(Saved data entries)
....................

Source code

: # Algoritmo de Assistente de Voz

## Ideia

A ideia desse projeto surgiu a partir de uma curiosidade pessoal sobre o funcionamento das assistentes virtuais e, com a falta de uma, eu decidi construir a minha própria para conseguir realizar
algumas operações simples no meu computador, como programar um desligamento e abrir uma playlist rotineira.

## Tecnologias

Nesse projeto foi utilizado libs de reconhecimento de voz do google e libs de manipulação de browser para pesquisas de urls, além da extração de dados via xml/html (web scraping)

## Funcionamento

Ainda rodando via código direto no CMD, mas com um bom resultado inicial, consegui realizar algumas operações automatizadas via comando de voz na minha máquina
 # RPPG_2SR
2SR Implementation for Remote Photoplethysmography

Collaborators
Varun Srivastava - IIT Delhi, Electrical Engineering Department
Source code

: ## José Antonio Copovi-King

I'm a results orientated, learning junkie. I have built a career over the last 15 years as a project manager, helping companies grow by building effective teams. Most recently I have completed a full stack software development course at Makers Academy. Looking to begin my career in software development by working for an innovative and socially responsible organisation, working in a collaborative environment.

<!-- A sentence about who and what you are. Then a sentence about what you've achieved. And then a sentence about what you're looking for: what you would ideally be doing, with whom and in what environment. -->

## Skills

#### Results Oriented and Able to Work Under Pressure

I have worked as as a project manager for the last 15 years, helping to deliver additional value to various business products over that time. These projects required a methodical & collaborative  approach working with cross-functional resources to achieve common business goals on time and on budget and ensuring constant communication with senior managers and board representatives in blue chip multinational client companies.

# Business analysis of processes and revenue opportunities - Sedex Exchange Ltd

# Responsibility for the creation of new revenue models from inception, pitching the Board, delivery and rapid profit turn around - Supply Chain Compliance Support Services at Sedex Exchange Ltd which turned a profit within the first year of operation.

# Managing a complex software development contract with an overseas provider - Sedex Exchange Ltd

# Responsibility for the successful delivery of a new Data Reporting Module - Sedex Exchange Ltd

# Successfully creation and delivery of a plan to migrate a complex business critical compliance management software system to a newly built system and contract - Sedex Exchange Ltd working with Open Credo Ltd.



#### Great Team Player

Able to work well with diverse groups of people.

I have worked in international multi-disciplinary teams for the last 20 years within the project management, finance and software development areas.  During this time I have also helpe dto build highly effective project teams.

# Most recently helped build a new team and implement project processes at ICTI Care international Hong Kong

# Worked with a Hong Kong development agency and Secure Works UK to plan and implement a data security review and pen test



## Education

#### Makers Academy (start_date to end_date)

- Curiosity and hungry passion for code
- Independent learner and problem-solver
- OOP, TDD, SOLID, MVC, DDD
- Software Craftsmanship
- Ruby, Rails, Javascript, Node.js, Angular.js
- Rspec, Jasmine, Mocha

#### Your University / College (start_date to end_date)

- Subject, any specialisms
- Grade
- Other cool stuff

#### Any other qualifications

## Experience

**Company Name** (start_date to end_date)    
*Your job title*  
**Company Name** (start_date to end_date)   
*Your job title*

....................

Show the lines of the entries that include the string "para", copying each in full.

RESULT FOR THIS EXERCISE ▸
A ideia desse projeto surgiu a partir de uma curiosidade pessoal sobre o funcionamento das assistentes virtuais e, com a falta de uma, eu decidi construir a minha própria para conseguir realizar
Nesse projeto foi utilizado libs de reconhecimento de voz do google e libs de manipulação de browser para pesquisas de urls, além da extração de dados via xml/html (web scraping)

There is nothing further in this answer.